Liar, Liar, Pants on Fire

Geesh--just when I write a post about the tail spin that our life is in, it bounces back. This whole "publicly report on how things are going" with Noemi is enough to make a liar out of me every.single.time. I write that our sweet girl is on an up--her sleep and mood are great--then she plummets and goes into the eerie world of disaster child for a while (and takes me with her as her hostage). Oh God, how I wish I could figure out how to not have my mood be dependent on hers. Then, with a flip of a switch, the real Noemi emerges and spring birds are a singin' again.

I know I've said this before, but this up and down pattern is (so I have been repeatedly told) quite textbook. The detail that keeps me hopeful is that each time the agitation/aggression/lack of connection/blah blah blah comes to a head and gets really bad, the Noemi on the other side of it is increasingly joyous. I ain't kidding. It's like I have two different children--the one who is riddled with grief and fear and the one who is at home within herself. I never know which one is going to wake up in the morning (or refuse to sleep), but the real Noemi is starting to push away the terrified child that she is undoubtedly exhausted by, too.

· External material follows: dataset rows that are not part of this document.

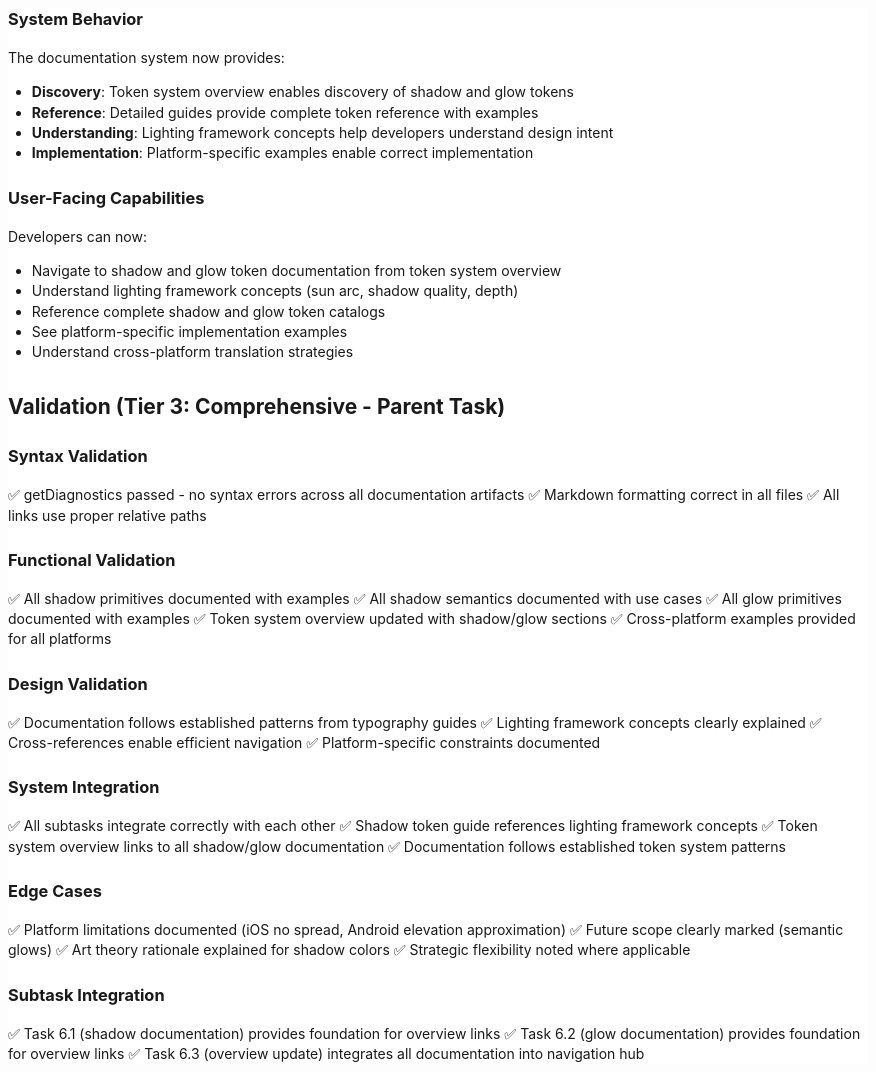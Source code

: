 ### System Behavior

The documentation system now provides:
- **Discovery**: Token system overview enables discovery of shadow and glow tokens
- **Reference**: Detailed guides provide complete token reference with examples
- **Understanding**: Lighting framework concepts help developers understand design intent
- **Implementation**: Platform-specific examples enable correct implementation

### User-Facing Capabilities

Developers can now:
- Navigate to shadow and glow token documentation from token system overview
- Understand lighting framework concepts (sun arc, shadow quality, depth)
- Reference complete shadow and glow token catalogs
- See platform-specific implementation examples
- Understand cross-platform translation strategies

## Validation (Tier 3: Comprehensive - Parent Task)

### Syntax Validation
✅ getDiagnostics passed - no syntax errors across all documentation artifacts
✅ Markdown formatting correct in all files
✅ All links use proper relative paths

### Functional Validation
✅ All shadow primitives documented with examples
✅ All shadow semantics documented with use cases
✅ All glow primitives documented with examples
✅ Token system overview updated with shadow/glow sections
✅ Cross-platform examples provided for all platforms

### Design Validation
✅ Documentation follows established patterns from typography guides
✅ Lighting framework concepts clearly explained
✅ Cross-references enable efficient navigation
✅ Platform-specific constraints documented

### System Integration
✅ All subtasks integrate correctly with each other
✅ Shadow token guide references lighting framework concepts
✅ Token system overview links to all shadow/glow documentation
✅ Documentation follows established token system patterns

### Edge Cases
✅ Platform limitations documented (iOS no spread, Android elevation approximation)
✅ Future scope clearly marked (semantic glows)
✅ Art theory rationale explained for shadow colors
✅ Strategic flexibility noted where applicable

### Subtask Integration
✅ Task 6.1 (shadow documentation) provides foundation for overview links
✅ Task 6.2 (glow documentation) provides foundation for overview links
✅ Task 6.3 (overview update) integrates all documentation into navigation hub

Noemi loves eating strawberry popsicles in the backyard. And running after sandpipers on the beach. And lapping running water from the tub faucet like a cat. And having her top ribs tickled. And giving me high-fives as she comes to the bottom of the slide. And pretending to talk on my cell phone. And telling our kitties to "come on." And dancing to the outrageous tunes of Erasure. And putting band-aids on anything that might qualify as a boo-boo. And clutching me in the shower to have her back massaged by the warm water. And painting. And reading Everyone Poops over and over again. And snuggling with her stuffed tiger, "Chet" and her monkey, "Mo." And...and...and...
This is my daughter.

I don't want my discussions of the struggles to define her. She deserves to be recognized as the child she was created to be, despite the incredible challenges she has had to face. That is what is so tricky about making public the ebb and flow of the tide that has been our first year together. She's getting through this--we are getting through this. *um--some days more than others* I'm thankful that the insane periods between a calm, happy Noemi are becoming increasingly shorter; and my prayer is that this trend continues. So thank you for reading and loving my daughter with me. Thank you for kind words, prayers, laughter and checking in to make sure that I'm still functioning. Thank you.